Calvin McDonald Named CEO of The Wella Company


As speculation continues to swirl over a potential Wella IPO, the company has made a big executive appointment.

Former Lululemon boss Calvin McDonald has been named the company’s next chief executive officer, effective April 2. He will also be appointed to the company’s board of directors and will be based in New York. 

Glenn Murphy, who has been helping the company in the interim, will remain executive chair.

Murphy said of McDonald: “As a three-time CEO, he brings decades of experience at industry-leading global consumer brands and retail businesses. Calvin’s proven ability to drive results through product differentiation, category expansion and smart investments will help us win in the dynamic beauty sector.”

Wella, whose brands include namesake Wella, Briogeo, OPI, Clairol and GHD, is owned by investment firm KKR.

“We are pleased with the growth that Wella has achieved since our initial investment and are confident that Calvin is the right leader to build on that foundation and propel the company into its next chapter,” said Nancy Ford, partner at KKR. 

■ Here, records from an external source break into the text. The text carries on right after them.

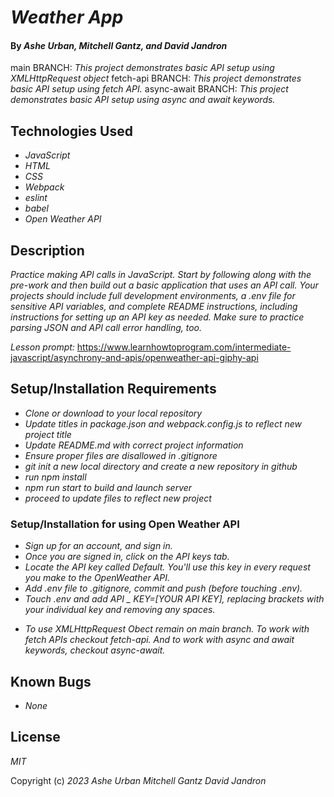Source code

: # _Weather App_

#### By _Ashe Urban, Mitchell Gantz, and David Jandron_

main BRANCH: _This project demonstrates basic API setup using XMLHttpRequest object_
fetch-api BRANCH: _This project demonstrates basic API setup using fetch API._ 
async-await BRANCH: _This project demonstrates basic API setup using async and await keywords._

## Technologies Used

- _JavaScript_
- _HTML_
- _CSS_
- _Webpack_
- _eslint_
- _babel_
- _Open Weather API_

## Description

_Practice making API calls in JavaScript. Start by following along with the pre-work and then build out a basic application that uses an API call. Your projects should include full development environments, a .env file for sensitive API variables, and complete README instructions, including instructions for setting up an API key as needed. Make sure to practice parsing JSON and API call error handling, too._

_Lesson prompt:_ https://www.learnhowtoprogram.com/intermediate-javascript/asynchrony-and-apis/openweather-api-giphy-api

## Setup/Installation Requirements

- _Clone or download to your local repository_
- _Update titles in package.json and webpack.config.js to reflect new project title_
- _Update README.md with correct project information_
- _Ensure proper files are disallowed in .gitignore_
- _git init a new local directory and create a new repository in github_
- _run npm install_
- _npm run start to build and launch server_
- _proceed to update files to reflect new project_

### Setup/Installation for using Open Weather API
- _Sign up for an account, and sign in._
- _Once you are signed in, click on the API keys tab._
- _Locate the API key called Default. You'll use this key in every request you make to the OpenWeather API._
- _Add .env file to .gitignore, commit and push (before touching .env)._
- _Touch .env and add API _ KEY=[YOUR API KEY], replacing brackets with your individual key and removing any spaces._

* _To use XMLHttpRequest Obect remain on main branch. To work with fetch APIs checkout fetch-api. And to work with async and await keywords, checkout async-await._

## Known Bugs

- _None_

## License

_MIT_

Copyright (c) _2023_ _Ashe Urban_ _Mitchell Gantz_ _David Jandron_
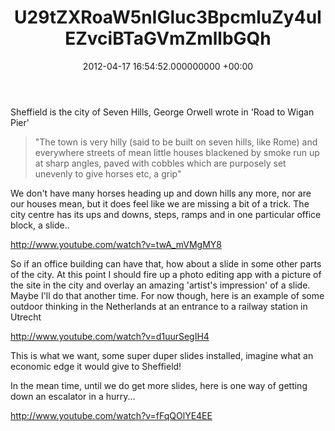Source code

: ﻿---
layout: post
title: !binary |-
  U29tZXRoaW5nIGluc3BpcmluZy4uIEZvciBTaGVmZmllbGQh
wordpress_id: 458
wordpress_url: !binary |-
  aHR0cDovL2phbWVzamVmZmVyaWVzLmNvbS8/cD00NTg=
date: 2012-04-17 16:54:52.000000000 +00:00
---
Sheffield is the city of Seven Hills, George Orwell wrote in 'Road to Wigan Pier'
<blockquote>"The town is very hilly (said to be built on seven hills, like Rome) and everywhere streets of mean little houses blackened by smoke run up at sharp angles, paved with cobbles which are purposely set unevenly to give horses etc, a grip"</blockquote>
We don't have many horses heading up and down hills any more, nor are our houses mean, but it does feel like we are missing a bit of a trick. The city centre has its ups and downs, steps, ramps and in one particular office block, a slide..

http://www.youtube.com/watch?v=twA_mVMgMY8

So if an office building can have that, how about a slide in some other parts of the city. At this point I should fire up a photo editing app with a picture of the site in the city and overlay an amazing 'artist's impression' of a slide. Maybe I'll do that another time. For now though, here is an example of some outdoor thinking in the Netherlands at an entrance to a railway station in Utrecht

http://www.youtube.com/watch?v=d1uurSegIH4

This is what we want, some super duper slides installed, imagine what an economic edge it would give to Sheffield!

In the mean time, until we do get more slides, here is one way of getting down an escalator in a hurry...

http://www.youtube.com/watch?v=fFqQOlYE4EE
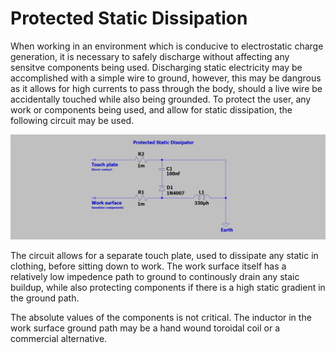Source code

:# Protected Static Dissipation

When working in an environment which is conducive to electrostatic charge generation, it is necessary to safely discharge without affecting any sensitve components being used. Discharging static electricity may be accomplished with a simple wire to ground, however, this may be dangrous as it allows for high currents to pass through the body, should a live wire be accidentally touched while also being grounded. To protect the user, any work or components being used, and allow for static dissipation, the following circuit may be used.

![protected static dissipator](https://raw.githubusercontent.com/cypnk/Cabin-Life/master/Protected%20Static%20Dissipation/protectedstaticdissipator.png)

The circuit allows for a separate touch plate, used to dissipate any static in clothing, before sitting down to work. The work surface itself has a relatively low impedence path to ground to continously drain any staic buildup, while also protecting components if there is a high static gradient in the ground path.

The absolute values of the components is not critical. The inductor in the work surface ground path may be a hand wound toroidal coil or a commercial alternative.
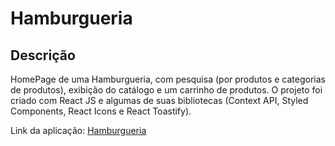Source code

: # Hamburgueria

## Descrição

HomePage de uma Hamburgueria, com pesquisa (por produtos e categorias de produtos), exibição do catálogo e um carrinho de produtos. O projeto foi criado com React JS e algumas de suas bibliotecas (Context API, Styled Components, React Icons e React Toastify).

Link da aplicação: [Hamburgueria](https://hamburgueria-ten-wine.vercel.app/)
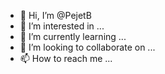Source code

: - 👋 Hi, I’m @PejetB
- 👀 I’m interested in ...
- 🌱 I’m currently learning ...
- 💞️ I’m looking to collaborate on ...
- 📫 How to reach me ...

<!---
PejetB/PejetB is a ✨ special ✨ repository because its `README.md` (this file) appears on your GitHub profile.
You can click the Preview link to take a look at your changes.
--->
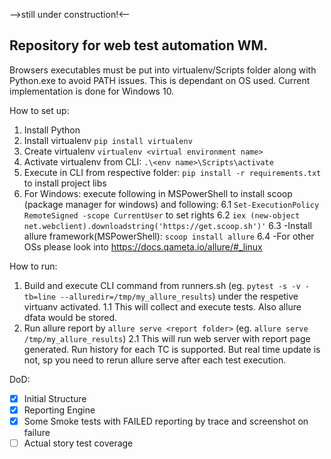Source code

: -->still under construction!<--
## Repository for web test automation WM.

Browsers executables must be put into virtualenv/Scripts folder along with
Python.exe to avoid PATH issues. This is dependant on OS used. Current
implementation is done for Windows 10.

How to set up:
1. Install Python
2. Install virtualenv `pip install virtualenv`
3. Create virtualenv `virtualenv <virtual environment name>`
3. Activate virtualenv from CLI: `.\<env name>\Scripts\activate`
2. Execute in CLI from respective folder: `pip install -r requirements.txt` to install project libs
6. For Windows: execute following in MSPowerShell to install scoop (package manager for windows) and following:
6.1 `Set-ExecutionPolicy RemoteSigned -scope CurrentUser` to set rights
6.2 `iex (new-object net.webclient).downloadstring('https://get.scoop.sh')'`
6.3 -Install allure framework(MSPowerShell): `scoop install allure`
6.4 -For other OSs please look into https://docs.qameta.io/allure/#_linux

How to run:
1. Build and execute CLI command from runners.sh (eg. `pytest -s -v -tb=line --alluredir=/tmp/my_allure_results`) under the respetive virtuanv activated.
1.1 This will collect and execute tests. Also allure dfata would be stored.
2. Run allure report by `allure serve <report folder>` (eg. `allure serve /tmp/my_allure_results`)
2.1 This will run web server with report page generated. Run history for each TC is supported. But real time update is not, sp you need to rerun allure serve after each test execution.


DoD:
- [x] Initial Structure
- [x] Reporting Engine
- [x] Some Smoke tests with FAILED reporting by trace and screenshot on failure
- [ ] Actual story test coverage
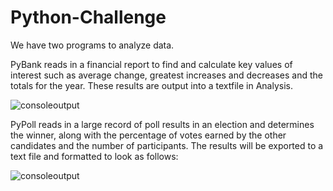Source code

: # Python-Challenge

We have two programs to analyze data. 

PyBank reads in a financial report to find and calculate key values of interest such as average change, greatest increases and decreases and the totals for the year. These results are output into a textfile in Analysis.

![consoleoutput](https://github.com/stephbanh/python-poll-and-bank-analysis/blob/main/electionresults.jpg)

PyPoll reads in a large record of poll results in an election and determines the winner, along with the percentage of votes earned by the other candidates and the number of participants. The results will be exported to a text file and formatted to look as follows: 

![consoleoutput](https://github.com/stephbanh/python-poll-and-bank-analysis/blob/main/financialanalysis.jpg)
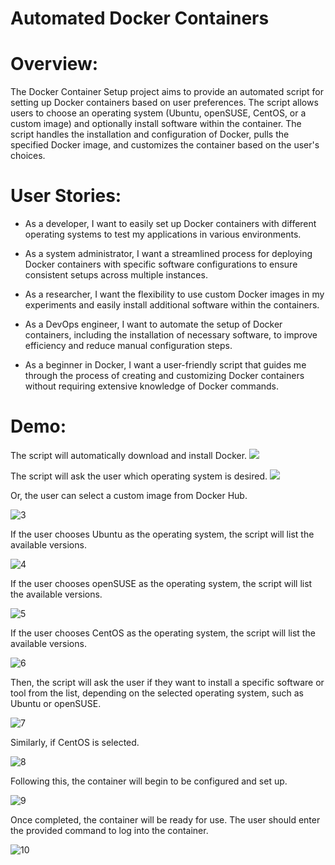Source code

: 
# Automated Docker Containers

# Overview:
The Docker Container Setup project aims to provide an automated script for setting up Docker containers based on user preferences. The script allows users to choose an operating system (Ubuntu, openSUSE, CentOS, or a custom image) and optionally install software within the container. The script handles the installation and configuration of Docker, pulls the specified Docker image, and customizes the container based on the user's choices.

# User Stories:
- As a developer, I want to easily set up Docker containers with different operating systems to test my applications in various environments.

- As a system administrator, I want a streamlined process for deploying Docker containers with specific software configurations to ensure consistent setups across multiple instances.

- As a researcher, I want the flexibility to use custom Docker images in my experiments and easily install additional software within the containers.

- As a DevOps engineer, I want to automate the setup of Docker containers, including the installation of necessary software, to improve efficiency and reduce manual configuration steps.

- As a beginner in Docker, I want a user-friendly script that guides me through the process of creating and customizing Docker containers without requiring extensive knowledge of Docker commands.

# Demo:
The script will automatically download and install Docker.
![](https://files.filterhost.net/index.php/s/TqgZRg6HZKtxxon/preview)


The script will ask the user which operating system is desired.
![](https://files.filterhost.net/index.php/s/rp82Rtx3NGbXStN/preview)


Or, the user can select a custom image from Docker Hub.

![3](https://files.filterhost.net/index.php/s/zLKjWTdao974fFS/preview)

If the user chooses Ubuntu as the operating system, the script will list the available versions.

![4](https://files.filterhost.net/index.php/s/tcSG9DSqp3FeL5y/preview)

If the user chooses openSUSE as the operating system, the script will list the available versions.

![5](https://files.filterhost.net/index.php/s/xEmb2a5LekNokLo/preview)

If the user chooses CentOS as the operating system, the script will list the available versions.

![6](https://files.filterhost.net/index.php/s/xdDzMeineRX9Nqx/preview)

Then, the script will ask the user if they want to install a specific software or tool from the list, depending on the selected operating system, such as Ubuntu or openSUSE.

![7](https://files.filterhost.net/index.php/s/c247qd9YCgnDE3D/preview)

Similarly, if CentOS is selected.

![8](https://files.filterhost.net/index.php/s/J4ZSYiseTxgYSJz/preview)

Following this, the container will begin to be configured and set up.

![9](https://files.filterhost.net/index.php/s/77BcQdNQ79jwdEj/preview)

Once completed, the container will be ready for use. The user should enter the provided command to log into the container.

![10](https://files.filterhost.net/index.php/s/Ec53d7dHcfkYntH/preview)

 
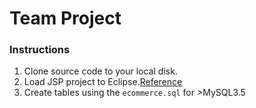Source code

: # Team Project

### Instructions
1. Clone source code to your local disk.
2. Load JSP project to Eclipse.[Reference](https://ssodelta.wordpress.com/2014/05/06/how-to-connect-eclipse-to-github/)
3. Create tables using the `ecommerce.sql` for >MySQL3.5
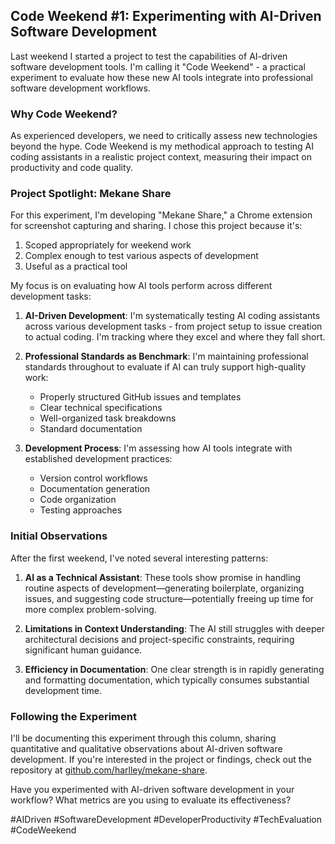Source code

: ## Code Weekend #1: Experimenting with AI-Driven Software Development

Last weekend I started a project to test the capabilities of AI-driven software development tools. I'm calling it "Code Weekend" - a practical experiment to evaluate how these new AI tools integrate into professional software development workflows.

### Why Code Weekend?

As experienced developers, we need to critically assess new technologies beyond the hype. Code Weekend is my methodical approach to testing AI coding assistants in a realistic project context, measuring their impact on productivity and code quality.

### Project Spotlight: Mekane Share

For this experiment, I'm developing "Mekane Share," a Chrome extension for screenshot capturing and sharing. I chose this project because it's:
1. Scoped appropriately for weekend work
2. Complex enough to test various aspects of development
3. Useful as a practical tool

My focus is on evaluating how AI tools perform across different development tasks:

1. **AI-Driven Development**: I'm systematically testing AI coding assistants across various development tasks - from project setup to issue creation to actual coding. I'm tracking where they excel and where they fall short.

2. **Professional Standards as Benchmark**: I'm maintaining professional standards throughout to evaluate if AI can truly support high-quality work:
   - Properly structured GitHub issues and templates
   - Clear technical specifications
   - Well-organized task breakdowns
   - Standard documentation

3. **Development Process**: I'm assessing how AI tools integrate with established development practices:
   - Version control workflows
   - Documentation generation
   - Code organization
   - Testing approaches

### Initial Observations

After the first weekend, I've noted several interesting patterns:

1. **AI as a Technical Assistant**: These tools show promise in handling routine aspects of development—generating boilerplate, organizing issues, and suggesting code structure—potentially freeing up time for more complex problem-solving.

2. **Limitations in Context Understanding**: The AI still struggles with deeper architectural decisions and project-specific constraints, requiring significant human guidance.

3. **Efficiency in Documentation**: One clear strength is in rapidly generating and formatting documentation, which typically consumes substantial development time.

### Following the Experiment

I'll be documenting this experiment through this column, sharing quantitative and qualitative observations about AI-driven software development. If you're interested in the project or findings, check out the repository at [github.com/harlley/mekane-share](https://github.com/harlley/mekane-share).

Have you experimented with AI-driven software development in your workflow? What metrics are you using to evaluate its effectiveness?

#AIDriven #SoftwareDevelopment #DeveloperProductivity #TechEvaluation #CodeWeekend
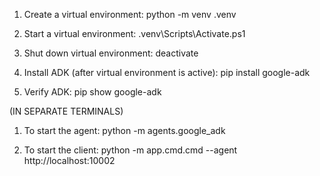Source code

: 1. Create a virtual environment:
    python -m venv .venv

2. Start a virtual environment:
    .venv\Scripts\Activate.ps1 

3. Shut down virtual environment:
    deactivate

4. Install ADK (after virtual environment is active):
    pip install google-adk

5. Verify ADK:
    pip show google-adk 




(IN SEPARATE TERMINALS)

1.  To start the agent:
        python -m agents.google_adk

2.  To start the client:
        python -m app.cmd.cmd --agent http://localhost:10002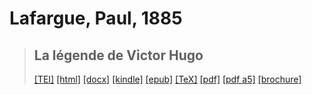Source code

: # Lafargue, Paul, 1885

> ## La légende de Victor Hugo
>  <a title="Source XML/TEI" class="mime48 tei" href="https://hurlus.github.io/tei/lafargue1885_hugo.xml">[TEI]</a>  <a title="HTML une page" class="mime48 html" href="https://hurlus.github.io/lafargue1885_hugo/lafargue1885_hugo.html">[html]</a>  <a title="Bureautique (LibreOffice, MS.Word)" class="mime48 docx" href="https://hurlus.github.io/lafargue1885_hugo/lafargue1885_hugo.docx">[docx]</a>  <a title="Amazon.kindle" class="mime48 mobi" href="https://hurlus.github.io/lafargue1885_hugo/lafargue1885_hugo.mobi">[kindle]</a>  <a title="EPUB, pour liseuses et téléphones" class="mime48 epub" href="https://hurlus.github.io/lafargue1885_hugo/lafargue1885_hugo.epub">[epub]</a>  <a title="LaTeX" class="mime48 tex" href="https://hurlus.github.io/lafargue1885_hugo/lafargue1885_hugo.tex">[TeX]</a>  <a title="PDF à imprimer, A4 2 colonnes" class="mime48 pdf" href="https://hurlus.github.io/lafargue1885_hugo/lafargue1885_hugo.pdf">[pdf]</a>  <a title="PDF à lire, A5 une colonne" class="mime48 a5" href="https://hurlus.github.io/lafargue1885_hugo/lafargue1885_hugo_a5.pdf">[pdf a5]</a>  <a title="Brochure à agrafer, pdf imposé pour imprimante recto/verso" class="mime48 brochure" href="https://hurlus.github.io/lafargue1885_hugo/lafargue1885_hugo_brochure.pdf">[brochure]</a>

McDonald exited Lululemon Athletica in January after seven years at the helm, during which he built the activewear brand into an industry powerhouse. Prior to that he was CEO of Sephora North Amerca, leading the retailer through beauty’s digital revolution. Previously, he served as president and CEO of Sears Canada.

McDonald began his career at Loblaw Cos. Ltd., Canada’s largest food retailer, and worked there for 18 years, rising through the ranks.

“I’m thrilled to return to the beauty industry — an innovative, fast-evolving sector powered by consumers who are genuinely passionate about the products they love,” said McDonald. “I’m energized by the opportunity to use my experience to help elevate these iconic brands, partner with the pros who bring them to life, and unlock new ways to connect with consumers. This is a pivotal moment for The Wella Company, and I’m excited to join this talented team as we shape the future of beauty together.”

According to a Reuters report earlier this month, KKR is readying the company to float in the U.S. as early as this year. It would value the company at much more than the $4.3 billion KKR paid for it, Reuters said, citing sources familiar with the operation.

A KKR spokesperson had no comment when reached last week.

As previously reported, in mid-December 2025, Coty Inc. sold its remaining 25.8 percent stake in the hair care giant to KKR.

Wella Company ranked 21st in the most recent edition of the WWD Beauty Inc Top 100, which reflects group’s sales for 2024. Wella that year generated estimated sales of $2.26 billion, up 3.3 percent versus 2023.